富岳での大規模シミュレーションの商業利用が可能に
Ansysは、理化学研究所(理研)の協力のもと、流体シミュレーションソフトウェア「Ansys Fluent」と衝突シミュレーションソフトウェア「Ansys LS-DYNA」を理研のスーパーコンピュータ(スパコン)「富岳」上で産業界が商用利用できるようにしたことを発表した。
従来、富岳上で動作するこれらの商用CAE製品は、主に研究目的や性能検証の一環としての利用が中心であったが、今回の大規模ノードへの最適化と商用利用できる体制整備により、富岳の特長を活用したシミュレーションが可能となり、さまざまな産業分野にわたる新製品開発などの商業利用にも本格的に大規模利用ができるようになったという。
この取り組みにより、企業は富岳の高速コンピューティング能力を活用することで、製品の安全性と信頼性を高めながら、開発サイクルの短縮を図ることができるようになるとAnsysでは説明しており、文部科学省 研究振興局 計算科学技術推進室の栗原潔 室長も「このたびの成果により、産業利用が一層拡大することで、さまざまな分野での我が国のイノベーション創出や社会的課題解決につながることを期待しています」とコメントを寄せている。
富岳で10億セルのCFDシミュレーションの実行に成功
すでにAnsysでは、今回の正式発表よりも前に川崎重工業が提供する実規模の天然ガス焚きガスタービン燃焼器モデルの大規模な数値流体力学(CFD)シミュレーションを、Ansys Fluentと富岳を組み合わせて実施。
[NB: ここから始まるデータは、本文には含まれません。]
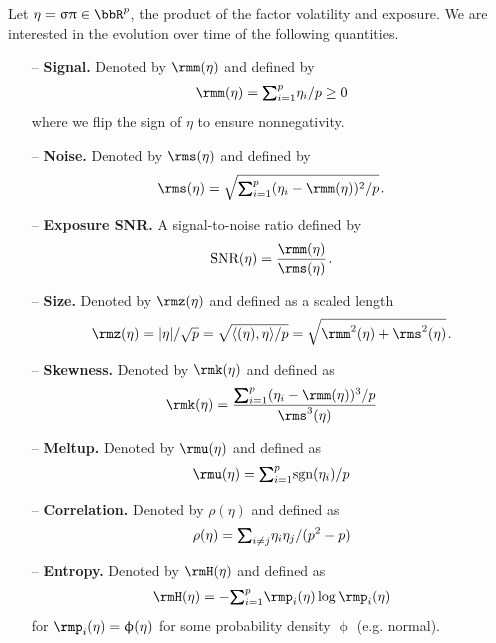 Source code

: \documentclass[leqno,12pt]{article}
\begin{document}
{\begin{mdframed}[style=clean]
  Let $\eta = \upsigma \uppi \in \bbR^p$, the product of the 
factor volatility and exposure. We are interested in the 
evolution over time of the following quantities.
\begin{itemize}
  \item[--] {\bf Signal.} Denoted by $\rmm(\eta)$ and 
defined by
\begin{align}
  \rmm(\eta) = \tsum_{i=1}^p \eta_i/p \ge 0
\end{align}
where we flip the sign of $\eta$ to ensure nonnegativity.
  \item[--] {\bf Noise.} Denoted by $\rms(\eta)$
and defined by 
\begin{align}
\rms(\eta) = \sqrt{\tsum_{i=1}^p 
(\eta_i-\rmm(\eta))^2/p} \s .
\end{align}
\item[--] {\bf Exposure SNR.} A signal-to-noise ratio defined by
\begin{align}
  \text{SNR}(\eta) = \frac{\rmm(\eta)}{\rms(\eta)} \s .
\end{align}
  \item[--] {\bf Size.} Denoted by $\rmz(\eta)$ and defined
as a scaled length
\begin{align}
  \rmz(\eta) = |\eta|/\sqrt{p} = \sqrt{\ip{(\eta)}{\eta}/p}
  = \sqrt{\rmm^2(\eta) + \rms^2(\eta)} \s .
\end{align}
\item[--] {\bf Skewness.} Denoted by $\rmk(\eta)$ and 
defined as
\begin{align}
 \rmk(\eta) = \frac{\tsum_{i=1}^p (\eta_i - \rmm(\eta))^3/p}
 {\rms^3(\eta) }
\end{align}
\item[--] {\bf Meltup.} Denoted by $\rmu(\eta)$ and 
defined as
\begin{align}
   \rmu(\eta) = \tsum_{i=1}^p \text{sgn}(\eta_i)/p
\end{align}
\item[--] {\bf Correlation.} Denoted by $\rho(\eta)$ and 
defined as
\begin{align}
   \rho(\eta) = \tsum_{i\neq j} \eta_i \eta_j/(p^2-p)
\end{align}
\item[--] {\bf Entropy.}
Denoted by $\rmH(\eta)$ and defined as
\begin{align}  
   \rmH(\eta) = -\tsum_{i=1}^p \rmp_i(\eta) \log \rmp_i(\eta)
\end{align}
for $\rmp_i(\eta) = \upphi(\eta)$ for some probability
density $\upphi$ (e.g. normal).
\end{itemize} 
\end{mdframed}

}
\end{document}
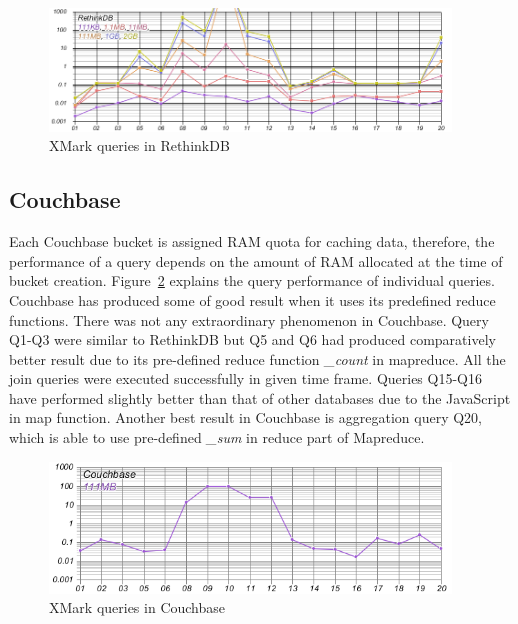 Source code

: \begin{figure}
	\centering
	\includegraphics[width=0.95\textwidth]{img/result/rethinkdb/rethinkdb-all}
	\caption{XMark queries in RethinkDB}
	\label{fig:xmark-result-rethinkdb-all}
\end{figure}

\subsection{Couchbase}
Each Couchbase bucket is assigned RAM quota for caching data, therefore, the performance of a query depends on the amount of RAM allocated at the time of bucket creation. Figure~\ref{fig:xmark-result-cb-all} explains the query performance of individual queries. 
Couchbase has produced some of good result when it uses its predefined reduce functions. 
There was not any extraordinary phenomenon in Couchbase.  Query Q1-Q3  were similar to RethinkDB but Q5 and Q6 had produced comparatively better result due to its pre-defined reduce function \textit{\_count} in mapreduce. All the join queries were executed successfully in given time frame. Queries Q15-Q16 have performed slightly  better than that of other databases due to the JavaScript in map function. Another best result in Couchbase is aggregation query Q20, which is able to use pre-defined \textit{\_sum} in reduce part of Mapreduce. 

\begin{figure}
	\centering
	\includegraphics[width=0.95\textwidth]{img/result/cb/cb-all}
	\caption{XMark queries in Couchbase}
	\label{fig:xmark-result-cb-all}
\end{figure}

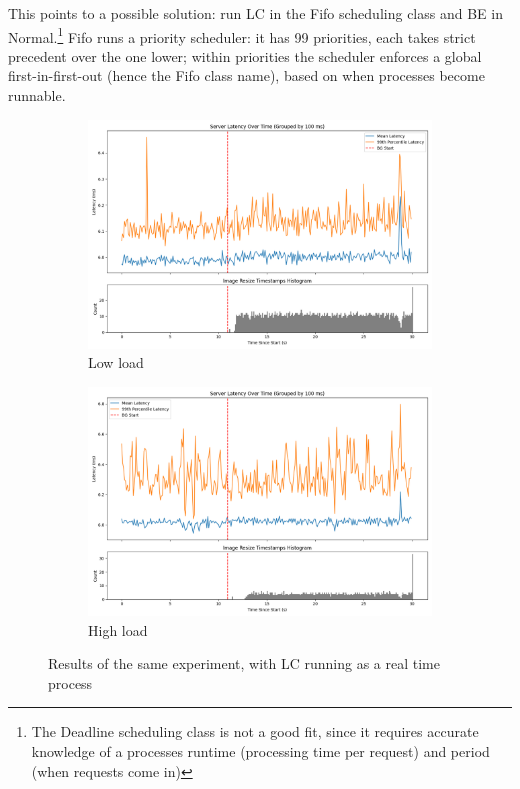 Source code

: This points to a possible solution: run LC in the Fifo scheduling class and BE
in Normal.\footnote{The Deadline scheduling class is not a good fit, since it
requires accurate knowledge of a processes runtime (processing time per request)
and period (when requests come in)} Fifo runs a priority scheduler: it has 99
priorities, each takes strict precedent over the one lower; within priorities
the scheduler enforces a global first-in-first-out (hence the Fifo class name),
based on when processes become runnable.

\begin{figure}[t]
    \centering
    \begin{subfigure}[t]{0.48\columnwidth}
        \includegraphics[width=\columnwidth]{graphs/unedited-rt-low-two.png}
        \caption{Low load}\label{fig:unedited-rt-low-two}
    \end{subfigure}
    \hspace{\fill}
    \begin{subfigure}[t]{0.48\columnwidth}
        \includegraphics[width=\columnwidth]{graphs/unedited-rt-high-two.png}
        \caption{High load}\label{fig:unedited-rt-high-two}
    \end{subfigure}
    \vspace{4pt}
    \caption{Results of the same experiment, with LC running as a real time process}\label{fig:unedited-rt}
\end{figure}

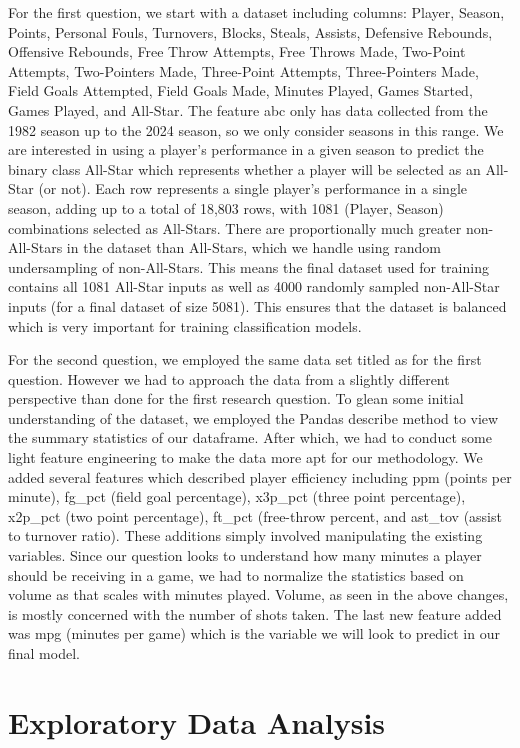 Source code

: \documentclass[12pt]{article}
\begin{document}
For the first question, we start with a dataset including columns: Player, Season, Points, Personal Fouls, Turnovers, Blocks, Steals, Assists, Defensive Rebounds, Offensive Rebounds, Free Throw Attempts, Free Throws Made, Two-Point Attempts, Two-Pointers Made, Three-Point Attempts, Three-Pointers Made, Field Goals Attempted, Field Goals Made, Minutes Played, Games Started, Games Played, and All-Star. The feature abc only has data collected from the 1982 season up to the 2024 season, so we only consider seasons in this range. We are interested in using a player’s performance in a given season to predict the binary class All-Star which represents whether a player will be selected as an All-Star (or not). Each row represents a single player’s performance in a single season, adding up to a total of 18,803 rows, with 1081 (Player, Season) combinations selected as All-Stars. There are proportionally much greater non-All-Stars in the dataset than All-Stars, which we handle using random undersampling of non-All-Stars. This means the final dataset used for training contains all 1081 All-Star inputs as well as 4000 randomly sampled non-All-Star inputs (for a final dataset of size 5081). This ensures that the dataset is balanced which is very important for training classification models.

For the second question, we employed the same data set titled as for the first question. However we had to approach the data from a slightly different perspective than done for the first research question. To glean some initial understanding of the dataset, we employed the Pandas describe method to view the summary statistics of our dataframe. After which, we had to conduct some light feature engineering to make the data more apt for our methodology. We added several features which described player efficiency including ppm (points per minute), fg\_pct (field goal percentage), x3p\_pct (three point percentage), x2p\_pct (two point percentage), ft\_pct (free-throw percent, and ast\_tov (assist to turnover ratio). These additions simply involved manipulating the existing variables. Since our question looks to understand how many minutes a player should be receiving in a game, we had to normalize the statistics based on volume as that scales with minutes played. Volume, as seen in the above changes, is mostly concerned with the number of shots taken. The last new feature added was mpg (minutes per game) which is the variable we will look to predict in our final model. 

\section{Exploratory Data Analysis}
\end{document}
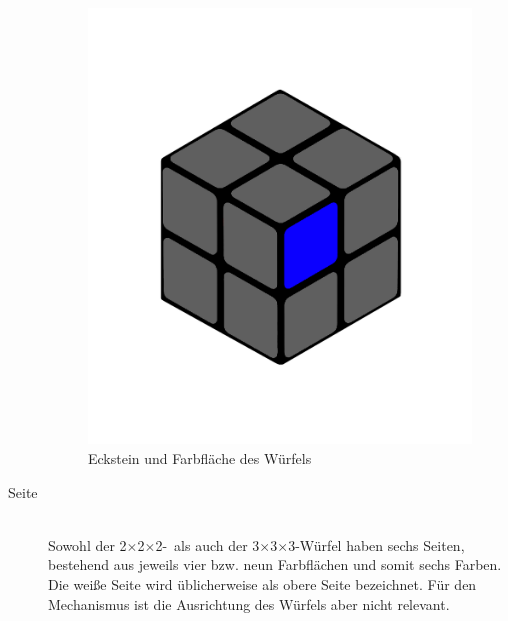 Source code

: \documentclass[12pt,a4paper, usenames, dvipsnames]{article}
\theoremstyle{mystyle}
\theoremstyle{definition}
\newcommand{\Ttwo}{2$\times$2$\times$2-}
\newcommand{\Tthree}{3$\times$3$\times$3-}
\begin{document}
\begin{description}
\begin{figure}[h]
\includegraphics[scale=0.1]{2x2farbflaeche.png}
\caption[Eckstein und Farbfläche des Würfels]{Eckstein und Farbfläche des Würfels}
\label{Abbildung_Eckstein}
\end{figure} 


\newpage

\item[Seite] \ \\
Sowohl der \Ttwo \ als auch der \Tthree Würfel haben sechs Seiten, bestehend aus jeweils vier bzw. neun Farbflächen und somit sechs Farben. Die weiße Seite wird üblicherweise als obere Seite bezeichnet. Für den Mechanismus ist die Ausrichtung des Würfels aber nicht relevant.


\end{description}
\end{document}
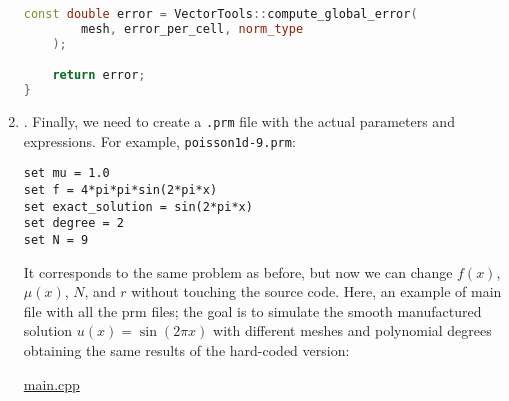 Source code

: \begin{enumerate}
\begin{lstlisting}[language=C++]
    const double error = VectorTools::compute_global_error(
        mesh, error_per_cell, norm_type
    );

    return error;
}\end{lstlisting}


    \item {}. Finally, we need to create a \texttt{.prm} file with the actual parameters and expressions. For example, \texttt{poisson1d-9.prm}:
    \begin{lstlisting}[language=prm]
set mu = 1.0
set f = 4*pi*pi*sin(2*pi*x)
set exact_solution = sin(2*pi*x)
set degree = 2
set N = 9\end{lstlisting}
    It corresponds to the same problem as before, but now we can change $f(x)$, $\mu(x)$, $N$, and $r$ without touching the source code. Here, an example of main file with all the prm files; the goal is to simulate the smooth manufactured solution $u(x) = \sin(2\pi x)$ with different meshes and polynomial degrees obtaining the same results of the hard-coded version:
    \begin{center}
        \href{https://gist.github.com/AndreVale69/53f6ebdecb3a6aba218c28a74c50d5c8}{ main.cpp} \hspace{1em} 
    \end{center}
\end{enumerate}

\newpage


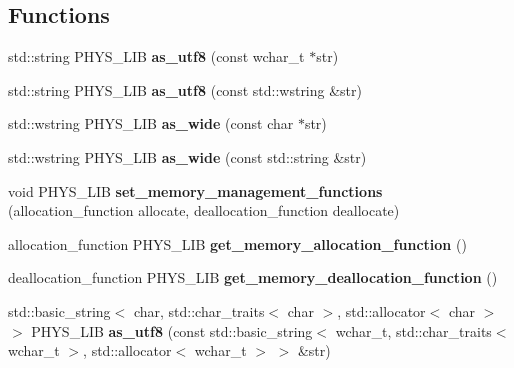 \subsection*{Functions}
\begin{DoxyCompactItemize}
\item 
\hypertarget{namespacephys_1_1xml_aa9bd5708205af50b8b9c739d44859b8f}{
std::string PHYS\_\-LIB {\bfseries as\_\-utf8} (const wchar\_\-t $\ast$str)}
\label{d9/d27/namespacephys_1_1xml_aa9bd5708205af50b8b9c739d44859b8f}

\item 
\hypertarget{namespacephys_1_1xml_aee269289d6244419edd4b81c2586b387}{
std::string PHYS\_\-LIB {\bfseries as\_\-utf8} (const std::wstring \&str)}
\label{d9/d27/namespacephys_1_1xml_aee269289d6244419edd4b81c2586b387}

\item 
\hypertarget{namespacephys_1_1xml_a4c075685a28bbb5a441228b6ef28da99}{
std::wstring PHYS\_\-LIB {\bfseries as\_\-wide} (const char $\ast$str)}
\label{d9/d27/namespacephys_1_1xml_a4c075685a28bbb5a441228b6ef28da99}

\item 
\hypertarget{namespacephys_1_1xml_adc79965f6aaccea720c9aca7309eada4}{
std::wstring PHYS\_\-LIB {\bfseries as\_\-wide} (const std::string \&str)}
\label{d9/d27/namespacephys_1_1xml_adc79965f6aaccea720c9aca7309eada4}

\item 
\hypertarget{namespacephys_1_1xml_af0fc777b09fb1cdc32f2992d1f5e2306}{
void PHYS\_\-LIB {\bfseries set\_\-memory\_\-management\_\-functions} (allocation\_\-function allocate, deallocation\_\-function deallocate)}
\label{d9/d27/namespacephys_1_1xml_af0fc777b09fb1cdc32f2992d1f5e2306}

\item 
\hypertarget{namespacephys_1_1xml_ab410aa42cb0ed412ad7b6f573ae21cf4}{
allocation\_\-function PHYS\_\-LIB {\bfseries get\_\-memory\_\-allocation\_\-function} ()}
\label{d9/d27/namespacephys_1_1xml_ab410aa42cb0ed412ad7b6f573ae21cf4}

\item 
\hypertarget{namespacephys_1_1xml_a00bf38e865e9cd95e3624b3b8b9d7bc9}{
deallocation\_\-function PHYS\_\-LIB {\bfseries get\_\-memory\_\-deallocation\_\-function} ()}
\label{d9/d27/namespacephys_1_1xml_a00bf38e865e9cd95e3624b3b8b9d7bc9}

\item 
\hypertarget{namespacephys_1_1xml_a444b819ff7da13d6da817a71ebcbc30d}{
std::basic\_\-string$<$ char, std::char\_\-traits$<$ char $>$, std::allocator$<$ char $>$ $>$ PHYS\_\-LIB {\bfseries as\_\-utf8} (const std::basic\_\-string$<$ wchar\_\-t, std::char\_\-traits$<$ wchar\_\-t $>$, std::allocator$<$ wchar\_\-t $>$ $>$ \&str)}
\label{d9/d27/namespacephys_1_1xml_a444b819ff7da13d6da817a71ebcbc30d}


\end{DoxyCompactItemize}
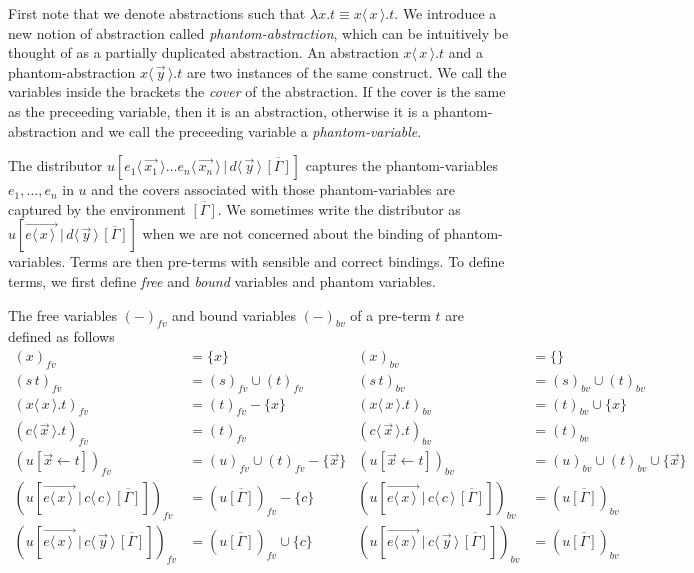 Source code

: \documentclass[a4paper,UKenglish,cleveref, autoref]{lipics-v2019}
\newcommand{\fv}[1]{(#1)_{fv}}
\newcommand{\bv}[1]{(#1)_{bv}}
\newcommand{\set}[1]{ \{ #1 \} }
\newcommand{\abs}[2]{\lambda #1 . #2}
\newcommand{\app}[2]{#1 \, #2}
\newcommand{\fake}[3]{#1 \langle \, #2 \, \rangle . #3}
\newcommand{\share}[3]{#1 [#2 \leftarrow #3]}
\newcommand{\dist}[5]{#1 [ #2 \, \vert \, \fakedist{#4}{#5} \, #3 ]}
\newcommand{\fakedist}[2]{#1 \langle \, #2 \, \rangle}
\newcommand{\vecdist}[2]{\overrightarrow{\fakedist{#1}{#2} \,}}
\begin{document}
First note that we denote abstractions such that $\abs{x}{t} \equiv \fake{x}{x}{t}$. We introduce a new notion of abstraction called \emph{phantom-abstraction}, which can be intuitively be thought of as a partially duplicated abstraction. An abstraction $\fake{x}{x}{t}$ and a phantom-abstraction $\fake{x}{\vec{y}}{t}$ are two instances of the same construct. We call the variables inside the brackets the \emph{cover} of the abstraction. If the cover is the same as the preceeding variable, then it is an abstraction, otherwise it is a phantom-abstraction and we call the preceeding variable a \emph{phantom-variable}.

The distributor $\dist{u}{\fakedist{e_{1}}{\vec{x_{1}}} \dots \fakedist{e_{n}}{\vec{x_{n}}}}{\overline{[\Gamma]}}{d}{\vec{y}}$ captures the phantom-variables $e_{1}, \dots, e_{n}$ in $u$ and the covers associated with those phantom-variables are captured by the environment $\overline{[\Gamma]}$. We sometimes write the distributor as $\dist{u}{\vecdist{e}{x}}{\overline{[\Gamma]}}{d}{\vec{y}}$ when we are not concerned about the binding of phantom-variables. Terms are then pre-terms with sensible and correct bindings. To define terms, we first define \emph{free} and \emph{bound} variables and phantom variables.

\begin{definition}
\label{def:freeboundvar} The free variables $\fv{-}$ and bound variables $\bv{-}$ of a pre-term $t$ are defined as follows
\begingroup
\allowdisplaybreaks
	\begin{align*}
		\fv{x} &= \set{x} & \bv{x} &= \set{} \\
		\fv{\app{s}{t}} &= \fv{s} \cup \fv{t} & \bv{\app{s}{t}} &= \bv{s} \cup \bv{t} \\
		\fv{\fake{x}{x}{t}} &= \fv{t} - \set{x} & \bv{\fake{x}{x}{t}} &= \bv{t} \cup \set{x} \\
		\fv{\fake{c}{\vec{x}}{t}} &= \fv{t} & \bv{\fake{c}{\vec{x}}{t}} &= \bv{t} \\
		\fv{\share{u}{\vec{x}}{t}} &= \fv{u} \cup \fv{t} - \set{\vec{x}} & \bv{\share{u}{\vec{x}}{t}} &= \bv{u} \cup \bv{t} \cup \set{\vec{x}}  \\
		\fv{\dist{u}{\vecdist{e}{x}}{\overline{[\Gamma]}}{c}{c}} &= \fv{u \overline{[\Gamma]}} - \set{c} & \bv{\dist{u}{\vecdist{e}{x}}{\overline{[\Gamma]}}{c}{c}} &= \bv{u \overline{[\Gamma]}} \\
		\fv{\dist{u}{\vecdist{e}{x}}{\overline{[\Gamma]}}{c}{\vec{y}}} &= \fv{u \overline{[\Gamma]}} \cup \set{c} & \bv{\dist{u}{\vecdist{e}{x}}{\overline{[\Gamma]}}{c}{\vec{y}}} &= \bv{u \overline{[\Gamma]}} \\
	\end{align*}
\endgroup
\end{definition}
\end{document}
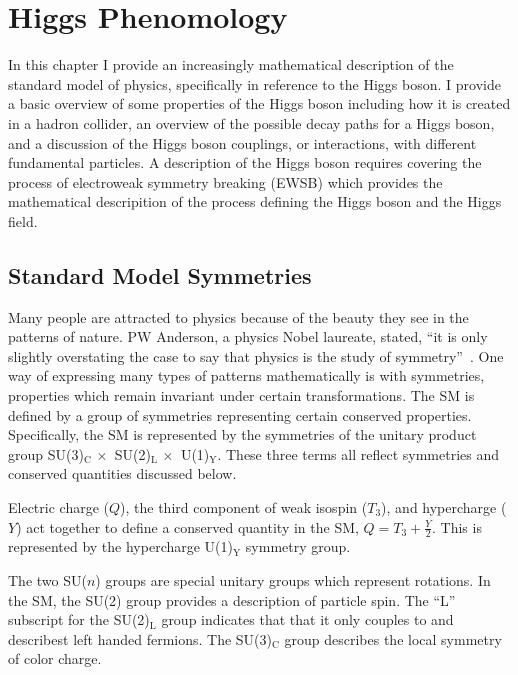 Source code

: \chapter{Higgs Phenomology}
\label{sec:pheno}


In this chapter I provide an increasingly mathematical description of the standard model
of physics, specifically in reference to the Higgs boson. I provide a basic overview of some 
properties of the Higgs boson including how it is created in a hadron collider, an overview
of the possible decay paths for a Higgs boson, and a discussion of the Higgs boson
couplings, or interactions, with different fundamental particles. A description of the
Higgs boson requires covering the process of electroweak symmetry breaking (EWSB) which
provides the mathematical descripition of the process defining the Higgs boson and the
Higgs field.

\section{Standard Model Symmetries}
Many people are attracted to physics because of the beauty they see in the patterns of nature.
PW Anderson, a physics Nobel laureate, stated, ``it is only slightly overstating the case 
to say that physics is the study of symmetry''~\cite{pw_anderson:1972}.
One way of expressing many types of patterns mathematically is with symmetries, properties which 
remain invariant under certain transformations. The SM is defined by a group of symmetries
representing certain conserved properties. Specifically, the SM is represented by  the
symmetries of the unitary product group SU(3)$_{\text{C}} \,\times \,$ SU(2)$_{\text{L}} \, \times\,$ U(1)$_{\text{Y}}$.
These three terms all reflect symmetries and conserved quantities discussed below.

Electric charge ($Q$), the third component of weak isospin ($T_{3}$), and hypercharge ($Y$) act together to define a conserved 
quantity in the SM, $Q = T_{3} + \frac{Y}{2}$. This is represented by the
hypercharge U(1)$_{\text{Y}}$ symmetry group.

The two SU($n$) groups are special unitary groups which represent rotations.
In the SM, the SU(2) group provides a description of particle spin.
The ``L'' subscript for the SU(2)$_{\text{L}}$ group indicates that that it only couples to
and describest left handed fermions.
The SU(3)$_{\text{C}}$ group describes the local symmetry of color charge.


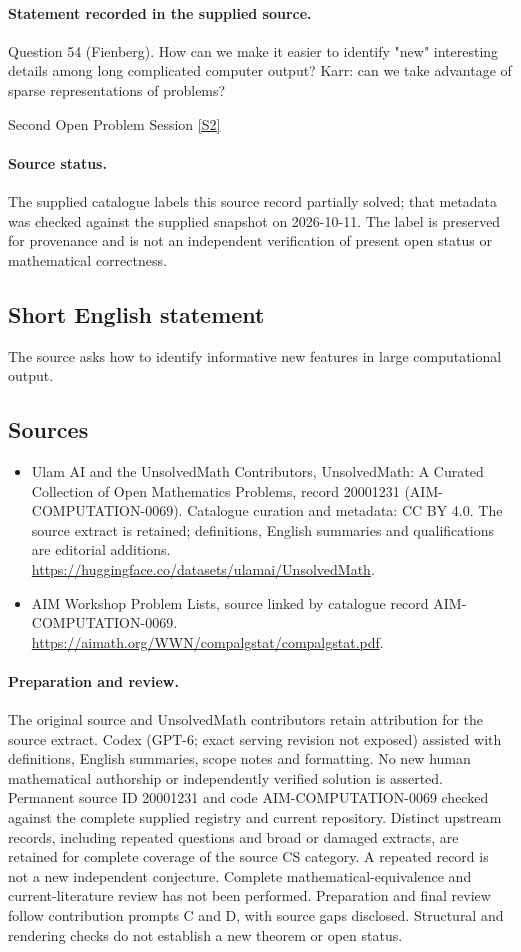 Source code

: \documentclass[11pt]{article}
\begin{document}
\paragraph{Statement recorded in the supplied source.}
Question 54 (Fienberg). How can we make it easier to identify "new" interesting details among long complicated computer output? Karr: can we take advantage of sparse representations of problems?

Second Open Problem Session \href{https://aimath.org/WWN/compalgstat/compalgstat.pdf}{[S2]}
\paragraph{Source status.}
The supplied catalogue labels this source record partially solved; that metadata was checked against the supplied snapshot on 2026-10-11. The label is preserved for provenance and is not an independent verification of present open status or mathematical correctness.
\subsection{Short English statement}
The source asks how to identify informative new features in large computational output.
\subsection{Sources}
\begin{itemize}
\item[S1] Ulam AI and the UnsolvedMath Contributors, UnsolvedMath: A Curated Collection of Open Mathematics Problems, record 20001231 (AIM-COMPUTATION-0069). Catalogue curation and metadata: CC BY 4.0. The source extract is retained; definitions, English summaries and qualifications are editorial additions.
\url{https://huggingface.co/datasets/ulamai/UnsolvedMath}.
\item[S2] AIM Workshop Problem Lists, source linked by catalogue record AIM-COMPUTATION-0069.
\url{https://aimath.org/WWN/compalgstat/compalgstat.pdf}.
\end{itemize}
\paragraph{Preparation and review.}
The original source and UnsolvedMath contributors retain attribution for the source extract. Codex (GPT-6; exact serving revision not exposed) assisted with definitions, English summaries, scope notes and formatting. No new human mathematical authorship or independently verified solution is asserted. Permanent source ID 20001231 and code AIM-COMPUTATION-0069 checked against the complete supplied registry and current repository. Distinct upstream records, including repeated questions and broad or damaged extracts, are retained for complete coverage of the source CS category. A repeated record is not a new independent conjecture. Complete mathematical-equivalence and current-literature review has not been performed. Preparation and final review follow contribution prompts C and D, with source gaps disclosed. Structural and rendering checks do not establish a new theorem or open status.
\label{end:20001231}
\end{document}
その結果、実行されたシミュレーションは10億メッシュセルの規模に達することを確認したとする。
Ansys Fluentは、高度な物理モデリング機能と高い精度を提供する流体シミュレーションソフトウェアで、最高クラスの物理モデルを備えることで、大規模で複雑なモデルを効率的かつ正確に分析できること、ならびに圧力ベースのソルバーと密度ベースのソルバーの両方をサポートしているため幅広い流れ領域に適用できるといった特長を有している。今回のプロジェクトでは、モデルが非圧縮性流体の挙動を示すと想定されたため、圧力ベースのソルバーを選択。シミュレーションで使用した燃焼モデルは、ARM64アーキテクチャに最適化されており、富岳上での安定した効率的な大規模並列計算が確認されたという。
Ansysでは今後、高性能CFDの限界を押し広げるための継続的な取り組みの一環として、富岳で20億、30億、さらに多くのメッシュセルのシミュレーションを実施する予定だとしている。
一方のマルチフィジックスソルバー であるAnsys LS-DYNAは、富岳と同じアーキテクチャを共有するArmベースの富士通スパコン「PRIMEHPC FX1000」および「FX700」をサポートする、商用化された衝撃と貫通、破壊、衝突、乗員の安全などのアプリケーションで使用される主要な陽解法シミュレーションソフトウェアで、多数の要素、接触定式化、材料モデル、その他の制御機能を使用して、短期間の極端な荷重に対する材料応答をシミュレートし、複雑なモデルの詳細な管理とシミュレーションを可能にするという。
今回のプロジェクトでは、主に富岳での商用CAE製品の性能を検証するための研究とテストに焦点が当てられたとしている。